Smart TV market is estimated to grow at 21% CAGR by 2018
While the UHD TV sales are forecasted by Digitimes Research to grow from 1.5 million in 2013 to 68.2 million in 2018. Where as the other interesting TV segment smart TV sales are forecasted by Futuresource Consulting to reach a shipment of 228 million by 2018 compared to 90 million in 2013.
"In developed regions 30% of homes will own a smart TV by the end of 2014, rising to 70% by 2018," says Jack Wetherill, Senior Market Analyst at Futuresource Consulting. "And people aren't just buying the feature, they're using it too. At present, around 80% of the smart TVs in people's homes are connected to the internet, with the pervasion of embedded Wi-Fi and auto-boot on track to lift this figure to over 90% by 2016.

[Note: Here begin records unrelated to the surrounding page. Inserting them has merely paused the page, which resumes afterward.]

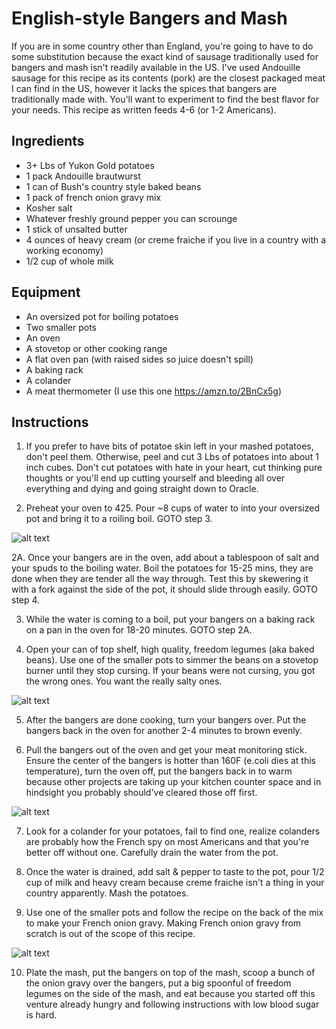 # English-style Bangers and Mash

If you are in some country other than England, you're going to have to do some substitution because the exact kind of sausage traditionally used for bangers and mash isn't readily available in the US. I've used Andouille sausage for this recipe as its contents (pork) are the closest packaged meat I can find in the US, however it lacks the spices that bangers are traditionally made with. You'll want to experiment to find the best flavor for your needs. This recipe as written feeds 4-6 (or 1-2 Americans).

## Ingredients

- 3+ Lbs of Yukon Gold potatoes
- 1 pack Andouille brautwurst
- 1 can of Bush's country style baked beans
- 1 pack of french onion gravy mix
- Kosher salt
- Whatever freshly ground pepper you can scrounge
- 1 stick of unsalted butter
- 4 ounces of heavy cream (or creme fraiche if you live in a country with a working economy)
- 1/2 cup of whole milk

## Equipment

- An oversized pot for boiling potatoes
- Two smaller pots
- An oven
- A stovetop or other cooking range
- A flat oven pan (with raised sides so juice doesn't spill)
- A baking rack
- A colander
- A meat thermometer (I use this one https://amzn.to/2BnCx5g)

## Instructions

1. If you prefer to have bits of potatoe skin left in your mashed potatoes, don't peel them. Otherwise, peel and cut 3 Lbs of potatoes into about 1 inch cubes. Don't cut potatoes with hate in your heart, cut thinking pure thoughts or you'll end up cutting yourself and bleeding all over everything and dying and going straight down to Oracle.

2. Preheat your oven to 425. Pour ~8 cups of water to into your oversized pot and bring it to a roiling boil. GOTO step 3. 

![alt text](https://github.com/BenHeise/1337-Noms-The-Hacker-Cookbook/blob/master/entrees/BenHeise_Bangers_and_Mash/DS-aV05WkAAfTjd.jpg?raw=true "Ingredients out, ready to get started")

2A. Once your bangers are in the oven, add about a tablespoon of salt and your spuds to the boiling water. Boil the potatoes for 15-25 mins, they are done when they are tender all the way through. Test this by skewering it with a fork against the side of the pot, it should slide through easily. GOTO step 4.

3. While the water is coming to a boil, put your bangers on a baking rack on a pan in the oven for 18-20 minutes. GOTO step 2A.

4. Open your can of top shelf, high quality, freedom legumes (aka baked beans). Use one of the smaller pots to simmer the beans on a stovetop burner until they stop cursing. If your beans were not cursing, you got the wrong ones. You want the really salty ones.

![alt text](https://github.com/BenHeise/1337-Noms-The-Hacker-Cookbook/blob/master/entrees/BenHeise_Bangers_and_Mash/DS-ez01WAAAjwCY.jpg?raw=true "Freedom Legumes getting ready to simmer")

5. After the bangers are done cooking, turn your bangers over. Put the bangers back in the oven for another 2-4 minutes to brown evenly.

6. Pull the bangers out of the oven and get your meat monitoring stick. Ensure the center of the bangers is hotter than 160F (e.coli dies at this temperature), turn the oven off, put the bangers back in to warm because other projects are taking up your kitchen counter space and in hindsight you probably should've cleared those off first.

![alt text](https://github.com/BenHeise/1337-Noms-The-Hacker-Cookbook/blob/master/entrees/BenHeise_Bangers_and_Mash/DS-hKTvW4AAP118.jpg?raw=true "Measuring the temperature at the center of the bangers to ensure they are at the correct temp")

7. Look for a colander for your potatoes, fail to find one, realize colanders are probably how the French spy on most Americans and that you're better off without one. Carefully drain the water from the pot.

8. Once the water is drained, add salt & pepper to taste to the pot, pour 1/2 cup of milk and heavy cream because creme fraiche isn't a thing in your country apparently. Mash the potatoes.

9. Use one of the smaller pots and follow the recipe on the back of the mix to make your French onion gravy. Making French onion gravy from scratch is out of the scope of this recipe.

![alt text](https://github.com/BenHeise/1337-Noms-The-Hacker-Cookbook/blob/master/entrees/BenHeise_Bangers_and_Mash/DS-p7YYWkAMlRRK.jpg?raw=true "Mash and Onion Gravy coming together")

10. Plate the mash, put the bangers on top of the mash, scoop a bunch of the onion gravy over the bangers, put a big spoonful of freedom legumes on the side of the mash, and eat because you started off this venture already hungry and following instructions with low blood sugar is hard. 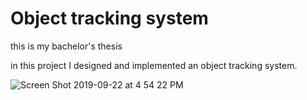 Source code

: # Object tracking system
 this is my bachelor's thesis

in this project I designed and implemented an object tracking system.

![Screen Shot 2019-09-22 at 4 54 22 PM](https://user-images.githubusercontent.com/26282821/66415261-12597000-ea08-11e9-9e8a-aef84e38297a.png)

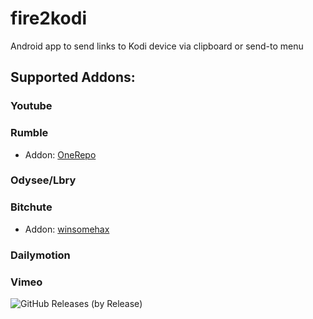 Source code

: # fire2kodi
Android app to send links to Kodi device via clipboard or send-to menu 

## Supported Addons:
### Youtube

### Rumble
- Addon: <a href=https://github.com/OnePlayHD/OneRepo>OneRepo</a>  

### Odysee/Lbry 

### Bitchute
- Addon: <a href=https://github.com/winsomehax/plugin.video.bitchute>winsomehax</a>   

### Dailymotion
### Vimeo 

![GitHub Releases (by Release)](https://img.shields.io/github/downloads/Isayso/Fire2kodi/total)
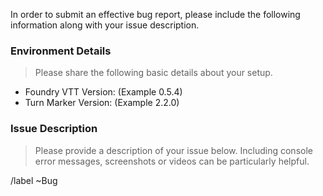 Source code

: In order to submit an effective bug report, please include the following information along with your issue description.

### Environment Details

> Please share the following basic details about your setup.

* Foundry VTT Version: (Example 0.5.4)
* Turn Marker Version: (Example 2.2.0)

### Issue Description

> Please provide a description of your issue below. Including console error messages, screenshots or videos can be particularly helpful.

/label ~Bug
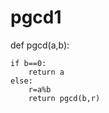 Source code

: # pgcd1

def pgcd(a,b):
    
    if b==0:
        return a
    else:
        r=a%b
        return pgcd(b,r)

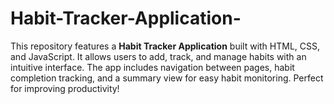 # Habit-Tracker-Application-
This repository features a **Habit Tracker Application** built with HTML, CSS, and JavaScript. It allows users to add, track, and manage habits with an intuitive interface. The app includes navigation between pages, habit completion tracking, and a summary view for easy habit monitoring. Perfect for improving productivity!
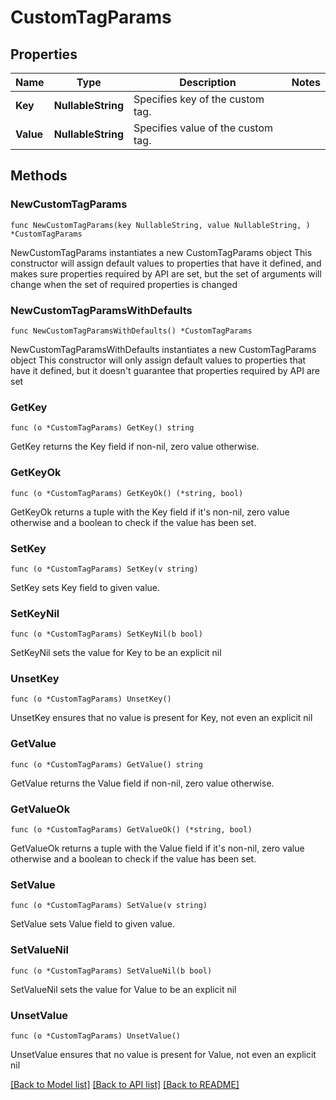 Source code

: # CustomTagParams

## Properties

Name | Type | Description | Notes
------------ | ------------- | ------------- | -------------
**Key** | **NullableString** | Specifies key of the custom tag. | 
**Value** | **NullableString** | Specifies value of the custom tag. | 

## Methods

### NewCustomTagParams

`func NewCustomTagParams(key NullableString, value NullableString, ) *CustomTagParams`

NewCustomTagParams instantiates a new CustomTagParams object
This constructor will assign default values to properties that have it defined,
and makes sure properties required by API are set, but the set of arguments
will change when the set of required properties is changed

### NewCustomTagParamsWithDefaults

`func NewCustomTagParamsWithDefaults() *CustomTagParams`

NewCustomTagParamsWithDefaults instantiates a new CustomTagParams object
This constructor will only assign default values to properties that have it defined,
but it doesn't guarantee that properties required by API are set

### GetKey

`func (o *CustomTagParams) GetKey() string`

GetKey returns the Key field if non-nil, zero value otherwise.

### GetKeyOk

`func (o *CustomTagParams) GetKeyOk() (*string, bool)`

GetKeyOk returns a tuple with the Key field if it's non-nil, zero value otherwise
and a boolean to check if the value has been set.

### SetKey

`func (o *CustomTagParams) SetKey(v string)`

SetKey sets Key field to given value.


### SetKeyNil

`func (o *CustomTagParams) SetKeyNil(b bool)`

 SetKeyNil sets the value for Key to be an explicit nil

### UnsetKey
`func (o *CustomTagParams) UnsetKey()`

UnsetKey ensures that no value is present for Key, not even an explicit nil
### GetValue

`func (o *CustomTagParams) GetValue() string`

GetValue returns the Value field if non-nil, zero value otherwise.

### GetValueOk

`func (o *CustomTagParams) GetValueOk() (*string, bool)`

GetValueOk returns a tuple with the Value field if it's non-nil, zero value otherwise
and a boolean to check if the value has been set.

### SetValue

`func (o *CustomTagParams) SetValue(v string)`

SetValue sets Value field to given value.


### SetValueNil

`func (o *CustomTagParams) SetValueNil(b bool)`

 SetValueNil sets the value for Value to be an explicit nil

### UnsetValue
`func (o *CustomTagParams) UnsetValue()`

UnsetValue ensures that no value is present for Value, not even an explicit nil

[[Back to Model list]](../README.md#documentation-for-models) [[Back to API list]](../README.md#documentation-for-api-endpoints) [[Back to README]](../README.md)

"Our recent round of international consumer research, surveying more than 4,000 people, shows that over half of owners are using a service on their smart TV at least once a week, with 40% of US owners saying they use a service every single day."
"There is little opportunity for TV brands to monetize apps or content, with consumer interest concentrated on free or subscription video, and far lower interest in other genres or general web use - a radically different profile to the mobile market," says Wetherill. "Differentiating the offering by providing exclusive content is also challenging, and there are still very few compelling examples. In addition, the ongoing cost of platform development and support for apps developers is proving costly and is not yielding fruit.
"We could be advancing beyond the point of no return. Consumers increasingly expect smart features and apps, and there is no way for a manufacturer to run a feature delete on its products and remain competitive, so the market will continue to develop."
This smart TV is driven by Android operating system based TV launches. Sony is expected to launch Android smart TVs in 2015 along with two Chinese brands, TCL and TPVision. Samsung is using its own operating system Tizen in its smart TVs.
"Although the industry spotlight is firmly focused upon UHD and curved screens, smart TV continues to pervade the market as a value added feature, and UI refinements like voice and gesture recognition, tile-driven navigation and device mirroring appeal to consumers at the point of sale as part of a premium set proposition," says Wetherill.
"Although there is a myriad of ways to access online video, smart TV integrates broadcast and broadband services within a single user and control interface, setting it apart from digital media adaptors and the like, as well as opening the door to interactive long term concepts like targeted ad insertion and web/broadcast overlay."